_Exercise brief_
Your copy should begin with the line containing "# Package for Kubeapps", end with the line containing "## Components", match the listing below exactly, and contain no pictures.

━━━━━━━━━━━━━━━━━━━━

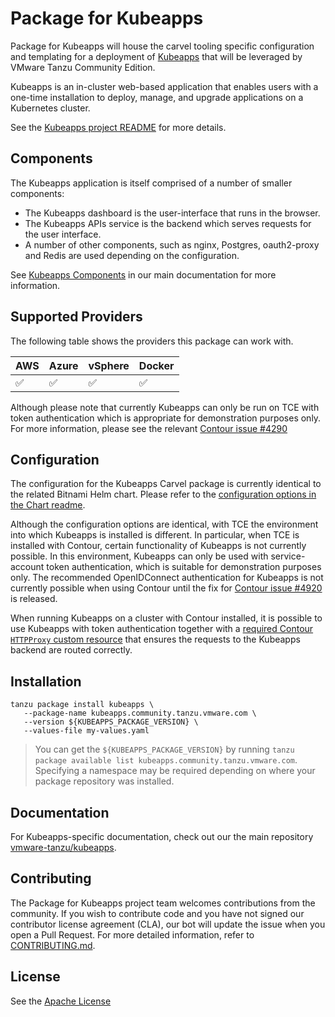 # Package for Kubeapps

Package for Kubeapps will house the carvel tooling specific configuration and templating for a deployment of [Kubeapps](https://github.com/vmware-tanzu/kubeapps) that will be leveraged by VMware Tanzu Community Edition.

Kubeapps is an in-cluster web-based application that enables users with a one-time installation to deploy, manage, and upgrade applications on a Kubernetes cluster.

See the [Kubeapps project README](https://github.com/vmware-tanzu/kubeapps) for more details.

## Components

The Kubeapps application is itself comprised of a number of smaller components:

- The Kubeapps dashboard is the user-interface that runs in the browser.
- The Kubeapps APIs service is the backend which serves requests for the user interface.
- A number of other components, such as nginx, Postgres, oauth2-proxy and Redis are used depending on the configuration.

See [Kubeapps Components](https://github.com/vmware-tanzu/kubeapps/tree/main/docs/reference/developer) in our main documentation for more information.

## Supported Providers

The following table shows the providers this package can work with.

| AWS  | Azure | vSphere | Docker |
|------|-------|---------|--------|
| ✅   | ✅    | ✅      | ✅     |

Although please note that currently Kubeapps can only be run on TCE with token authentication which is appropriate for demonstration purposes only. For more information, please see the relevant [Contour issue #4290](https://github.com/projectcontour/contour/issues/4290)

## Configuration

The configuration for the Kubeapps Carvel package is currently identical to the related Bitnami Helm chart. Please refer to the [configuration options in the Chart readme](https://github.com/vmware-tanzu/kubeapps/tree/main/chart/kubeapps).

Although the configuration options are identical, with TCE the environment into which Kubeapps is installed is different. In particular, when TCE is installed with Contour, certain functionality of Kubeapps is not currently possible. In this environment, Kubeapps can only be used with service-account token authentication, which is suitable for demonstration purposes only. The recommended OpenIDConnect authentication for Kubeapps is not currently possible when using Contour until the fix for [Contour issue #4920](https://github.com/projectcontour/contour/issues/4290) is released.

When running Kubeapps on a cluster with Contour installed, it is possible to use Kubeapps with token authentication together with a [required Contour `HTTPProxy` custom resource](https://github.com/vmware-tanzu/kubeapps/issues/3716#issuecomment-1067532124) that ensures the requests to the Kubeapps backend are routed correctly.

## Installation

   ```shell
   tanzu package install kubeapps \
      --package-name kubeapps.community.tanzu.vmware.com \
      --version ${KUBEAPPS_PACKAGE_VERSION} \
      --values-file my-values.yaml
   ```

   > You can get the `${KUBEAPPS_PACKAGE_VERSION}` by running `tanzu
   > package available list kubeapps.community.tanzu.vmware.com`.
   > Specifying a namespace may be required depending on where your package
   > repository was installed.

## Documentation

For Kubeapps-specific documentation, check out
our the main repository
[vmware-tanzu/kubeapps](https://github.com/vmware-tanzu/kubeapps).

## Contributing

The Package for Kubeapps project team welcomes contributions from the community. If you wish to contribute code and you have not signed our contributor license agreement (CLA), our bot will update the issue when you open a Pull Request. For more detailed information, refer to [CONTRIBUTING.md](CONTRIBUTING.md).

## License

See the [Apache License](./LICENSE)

━━━━━━━━━━━━━━━━━━━━

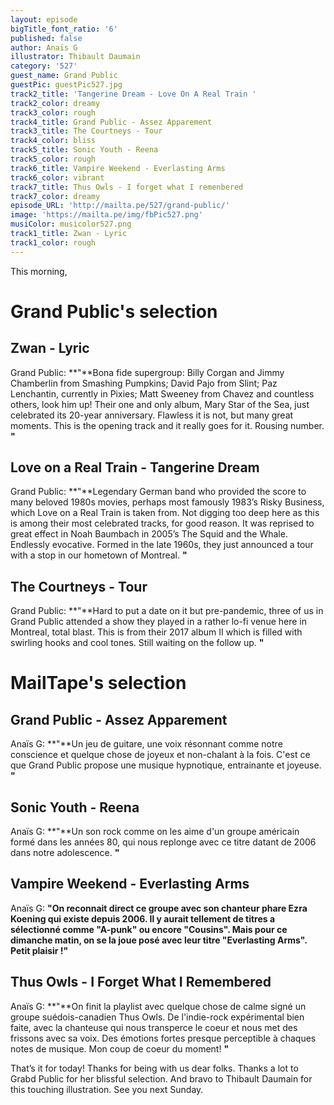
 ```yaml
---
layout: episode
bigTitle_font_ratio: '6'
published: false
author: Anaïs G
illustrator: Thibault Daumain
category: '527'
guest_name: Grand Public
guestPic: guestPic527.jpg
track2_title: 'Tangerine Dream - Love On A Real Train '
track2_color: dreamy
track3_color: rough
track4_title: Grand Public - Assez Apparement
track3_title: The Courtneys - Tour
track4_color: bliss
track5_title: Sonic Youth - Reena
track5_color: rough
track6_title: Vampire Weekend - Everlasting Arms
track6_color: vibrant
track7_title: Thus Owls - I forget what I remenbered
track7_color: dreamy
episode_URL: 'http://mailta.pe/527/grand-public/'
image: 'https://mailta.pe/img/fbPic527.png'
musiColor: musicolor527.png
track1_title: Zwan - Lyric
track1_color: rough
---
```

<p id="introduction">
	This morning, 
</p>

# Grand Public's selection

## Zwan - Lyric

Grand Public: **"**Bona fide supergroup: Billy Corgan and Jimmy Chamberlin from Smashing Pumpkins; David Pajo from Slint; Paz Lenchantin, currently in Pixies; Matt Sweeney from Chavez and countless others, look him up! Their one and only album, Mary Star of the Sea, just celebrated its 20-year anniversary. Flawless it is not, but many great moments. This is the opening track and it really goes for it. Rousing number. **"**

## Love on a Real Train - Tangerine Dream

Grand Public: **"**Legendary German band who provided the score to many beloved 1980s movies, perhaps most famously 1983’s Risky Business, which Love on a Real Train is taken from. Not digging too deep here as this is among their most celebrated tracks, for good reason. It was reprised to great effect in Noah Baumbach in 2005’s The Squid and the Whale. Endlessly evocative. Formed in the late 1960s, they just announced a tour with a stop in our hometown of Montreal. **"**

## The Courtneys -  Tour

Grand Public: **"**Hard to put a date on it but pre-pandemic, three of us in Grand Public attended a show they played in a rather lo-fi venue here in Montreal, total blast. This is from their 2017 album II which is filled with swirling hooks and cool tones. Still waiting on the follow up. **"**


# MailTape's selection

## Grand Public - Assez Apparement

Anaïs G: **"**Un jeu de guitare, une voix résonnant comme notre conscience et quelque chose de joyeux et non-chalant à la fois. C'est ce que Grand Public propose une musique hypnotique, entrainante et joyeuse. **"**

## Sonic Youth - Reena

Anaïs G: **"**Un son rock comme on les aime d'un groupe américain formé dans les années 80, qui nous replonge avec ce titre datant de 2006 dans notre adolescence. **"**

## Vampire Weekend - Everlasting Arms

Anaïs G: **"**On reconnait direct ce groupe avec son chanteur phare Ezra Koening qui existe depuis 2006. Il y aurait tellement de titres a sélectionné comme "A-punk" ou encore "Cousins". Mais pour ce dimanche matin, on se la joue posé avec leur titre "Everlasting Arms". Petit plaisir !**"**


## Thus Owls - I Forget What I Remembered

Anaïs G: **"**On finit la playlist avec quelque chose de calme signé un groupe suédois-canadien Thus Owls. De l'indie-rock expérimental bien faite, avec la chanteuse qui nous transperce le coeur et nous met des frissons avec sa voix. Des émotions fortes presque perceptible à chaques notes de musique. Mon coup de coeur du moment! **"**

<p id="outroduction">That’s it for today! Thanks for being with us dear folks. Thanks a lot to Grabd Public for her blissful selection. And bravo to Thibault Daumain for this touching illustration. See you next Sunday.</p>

━━━━━━━━━━━━━━━━━━━━

_Solution to the exercise_
 # Package for Kubeapps

Package for Kubeapps will house the carvel tooling specific configuration and templating for a deployment of [Kubeapps](https://github.com/vmware-tanzu/kubeapps) that will be leveraged by VMware Tanzu Community Edition.

Kubeapps is an in-cluster web-based application that enables users with a one-time installation to deploy, manage, and upgrade applications on a Kubernetes cluster.

See the [Kubeapps project README](https://github.com/vmware-tanzu/kubeapps) for more details.

## Components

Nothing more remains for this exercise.